Stored data entries
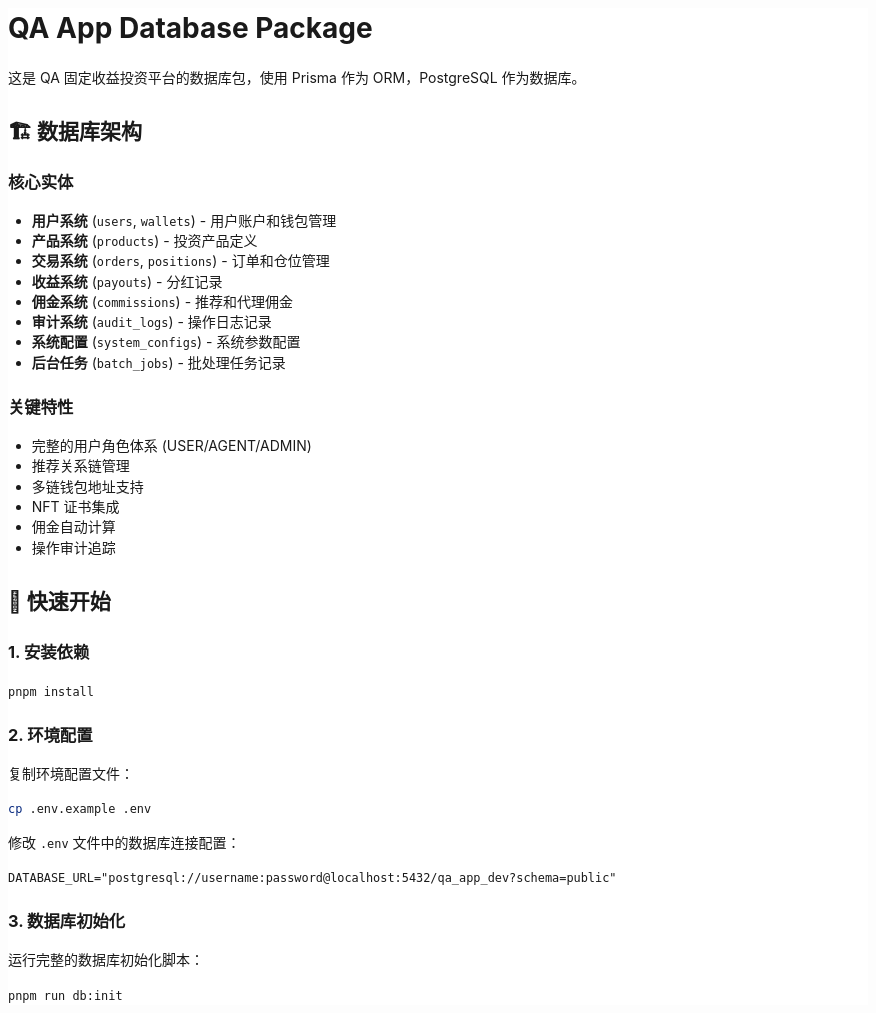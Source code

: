 # QA App Database Package

这是 QA 固定收益投资平台的数据库包，使用 Prisma 作为 ORM，PostgreSQL 作为数据库。

## 🏗️ 数据库架构

### 核心实体
- **用户系统** (`users`, `wallets`) - 用户账户和钱包管理
- **产品系统** (`products`) - 投资产品定义
- **交易系统** (`orders`, `positions`) - 订单和仓位管理
- **收益系统** (`payouts`) - 分红记录
- **佣金系统** (`commissions`) - 推荐和代理佣金
- **审计系统** (`audit_logs`) - 操作日志记录
- **系统配置** (`system_configs`) - 系统参数配置
- **后台任务** (`batch_jobs`) - 批处理任务记录

### 关键特性
- 完整的用户角色体系 (USER/AGENT/ADMIN)
- 推荐关系链管理
- 多链钱包地址支持
- NFT 证书集成
- 佣金自动计算
- 操作审计追踪

## 🚀 快速开始

### 1. 安装依赖

```bash
pnpm install
```

### 2. 环境配置

复制环境配置文件：
```bash
cp .env.example .env
```

修改 `.env` 文件中的数据库连接配置：
```env
DATABASE_URL="postgresql://username:password@localhost:5432/qa_app_dev?schema=public"
```

### 3. 数据库初始化

运行完整的数据库初始化脚本：
```bash
pnpm run db:init
```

Exercise description.
Leave the pictures out, and transcribe each of the records exactly.

Written solution.
Source code

: # QA App Database Package

这是 QA 固定收益投资平台的数据库包，使用 Prisma 作为 ORM，PostgreSQL 作为数据库。

## 🏗️ 数据库架构

### 核心实体
- **用户系统** (`users`, `wallets`) - 用户账户和钱包管理
- **产品系统** (`products`) - 投资产品定义
- **交易系统** (`orders`, `positions`) - 订单和仓位管理
- **收益系统** (`payouts`) - 分红记录
- **佣金系统** (`commissions`) - 推荐和代理佣金
- **审计系统** (`audit_logs`) - 操作日志记录
- **系统配置** (`system_configs`) - 系统参数配置
- **后台任务** (`batch_jobs`) - 批处理任务记录

### 关键特性
- 完整的用户角色体系 (USER/AGENT/ADMIN)
- 推荐关系链管理
- 多链钱包地址支持
- NFT 证书集成
- 佣金自动计算
- 操作审计追踪

## 🚀 快速开始

### 1. 安装依赖

```bash
pnpm install
```

### 2. 环境配置

复制环境配置文件：
```bash
cp .env.example .env
```

修改 `.env` 文件中的数据库连接配置：
```env
DATABASE_URL="postgresql://username:password@localhost:5432/qa_app_dev?schema=public"
```

### 3. 数据库初始化

运行完整的数据库初始化脚本：
```bash
pnpm run db:init
```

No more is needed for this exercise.